The capitulation was negotiated in Meknes with Mawlay Ismail by Gaspar Gonzáles, who was an envoy of the governor of Larache, Fernāndo Villorias y Medrano himself, who had been captured during the siege. According to the agreement, the governor and 100 officers would be able to freely return to Spain, while the rest of the garrison with a total of 1,700 men would be taken to Meknes. However the sultan did not respect this agreement in any way, and so the governor and the hundred officers would also be taken to Meknes. Several exchange requests have been made on both sides.

Initially, a Spaniard named Manuel de Vaira Lobo was sent to negotiate the release of the officers as well, as the governor. But the Moroccan sultan Mawlay Ismail thus asked for the release of a thousand Moroccans, in a ratio of 1 Spanish officer for 10 Moroccans. In a first treaty, it was agreed that 500 Moroccans as well as 5,000 Arabic books of the Escorial library be exchanged for the officers. Mawlay Ismail went so far as to send a man named Mohammed al-Wazir al-Hassani to examine the books; he stayed in Spain from November 1690 to July 1691, but when he arrived, the religious authorities lied to the Moroccan sent by Mawlay Ismail, telling him that everything had burned down after the fire in the Escorial library in 1671.

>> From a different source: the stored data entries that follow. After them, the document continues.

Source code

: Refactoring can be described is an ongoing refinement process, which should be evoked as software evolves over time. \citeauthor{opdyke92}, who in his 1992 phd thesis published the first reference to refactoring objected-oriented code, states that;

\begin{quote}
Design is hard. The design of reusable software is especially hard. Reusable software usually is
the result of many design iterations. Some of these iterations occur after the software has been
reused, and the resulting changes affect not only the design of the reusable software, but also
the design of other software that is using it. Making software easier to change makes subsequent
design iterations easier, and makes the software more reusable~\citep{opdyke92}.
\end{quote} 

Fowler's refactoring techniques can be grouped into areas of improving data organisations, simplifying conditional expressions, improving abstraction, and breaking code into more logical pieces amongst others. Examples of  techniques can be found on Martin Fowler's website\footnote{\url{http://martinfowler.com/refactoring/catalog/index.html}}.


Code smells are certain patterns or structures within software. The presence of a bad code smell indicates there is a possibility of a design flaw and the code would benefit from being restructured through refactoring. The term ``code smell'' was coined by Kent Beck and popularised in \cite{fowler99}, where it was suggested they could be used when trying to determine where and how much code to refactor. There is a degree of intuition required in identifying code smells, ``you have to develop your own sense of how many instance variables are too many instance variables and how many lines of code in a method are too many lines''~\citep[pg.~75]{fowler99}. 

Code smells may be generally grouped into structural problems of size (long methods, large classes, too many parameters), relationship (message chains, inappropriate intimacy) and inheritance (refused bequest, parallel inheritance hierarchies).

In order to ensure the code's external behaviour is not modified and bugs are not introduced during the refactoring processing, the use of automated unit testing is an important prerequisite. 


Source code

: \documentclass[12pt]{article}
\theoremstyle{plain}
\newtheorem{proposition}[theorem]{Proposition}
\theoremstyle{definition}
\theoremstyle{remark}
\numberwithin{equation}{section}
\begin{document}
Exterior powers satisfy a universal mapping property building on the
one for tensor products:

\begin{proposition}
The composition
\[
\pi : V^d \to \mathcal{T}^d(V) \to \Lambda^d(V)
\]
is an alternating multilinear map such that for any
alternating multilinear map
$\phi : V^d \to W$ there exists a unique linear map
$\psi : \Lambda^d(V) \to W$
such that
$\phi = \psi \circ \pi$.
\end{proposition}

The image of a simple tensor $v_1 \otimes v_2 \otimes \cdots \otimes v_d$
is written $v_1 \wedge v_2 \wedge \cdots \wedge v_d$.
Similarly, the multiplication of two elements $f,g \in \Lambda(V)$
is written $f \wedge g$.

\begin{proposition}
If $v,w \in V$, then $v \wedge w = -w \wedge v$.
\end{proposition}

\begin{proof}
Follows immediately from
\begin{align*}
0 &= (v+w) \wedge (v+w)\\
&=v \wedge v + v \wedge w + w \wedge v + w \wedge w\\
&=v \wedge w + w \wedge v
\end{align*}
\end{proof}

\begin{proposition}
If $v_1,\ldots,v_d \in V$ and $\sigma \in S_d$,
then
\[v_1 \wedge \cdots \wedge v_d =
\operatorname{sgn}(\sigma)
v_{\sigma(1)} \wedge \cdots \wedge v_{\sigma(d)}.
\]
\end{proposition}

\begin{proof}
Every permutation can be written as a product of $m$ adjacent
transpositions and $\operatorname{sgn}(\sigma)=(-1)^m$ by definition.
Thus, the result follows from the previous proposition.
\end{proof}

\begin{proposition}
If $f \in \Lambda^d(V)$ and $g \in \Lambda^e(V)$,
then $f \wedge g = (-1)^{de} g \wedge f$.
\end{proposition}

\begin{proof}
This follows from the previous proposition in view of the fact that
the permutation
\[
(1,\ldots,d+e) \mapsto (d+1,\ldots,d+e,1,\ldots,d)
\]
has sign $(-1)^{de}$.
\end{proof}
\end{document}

Thus Spain was forced to accept the first request of Mawlay Ismail which asked for the release of 1,000 Moroccans against 100 Spanish officers. After the confirmation of this exchange, the consul of France in Salé Jean-Baptiste Estelle affirmed that it was "A beautiful agreement concluded" in February 1691. As the Spanish officers were on their way to Ceuta, a thousand Moroccans were waiting for them there for the exchange, the sultan even claimed that the King of Spain only exchanged aged and ill Moroccans, but kept the healthy ones. The former soldiers of the Spanish garrisons based in the coastal towns of Morocco, captured by the Moroccans, were converted to Islam by the hundreds. The exchange finally took place in Ceuta in September 1691, but according to the French consul of Tangier, Pierre Estelle, the operation was very expensive, apart from the Moroccans exchanged for Spain.

== Aftermath ==
After taking over the city of Larache, Mawlay Ismail tried by all means to retake the town of Mazagan from the Portuguese. But he did not have time to do this as he died in Meknes in 1727 at the age of 82. But it fell under the control of Morocco in 1769 under Mohammed III. Larache was then attacked again, unsuccessfully, but this time by the French navy, which bombarded the city on 25 June 1765 with 16 warships and several vessels. It remained under Moroccan control until 1911 when the Spaniards occupied the city and established a protectorate in northern Morocco.

== See also ==
- Cession of Larache
- Larache expedition
- Siege of Melilla (1774–1775)

== Bibliography ==

- de Castries, Colonel H (1927). "Les Sources inédites de l'Histoire du Maroc"
- Ogot, Bethwell Alan (1992). "General history of Africa V: Africa from the sixteenth to the eighteenth century"
- Alaoui, Ismaïl (1997). "Salé : Cité millénaire, Rabat, Éclat"
- Maziane, Leïla (2007). "Salé et ses corsaires, 1666–1727 : un port de course marocain au xviie siècle"
- Figueras, Tomás García (1973). "Larache: datos para su historia en el siglo XVII"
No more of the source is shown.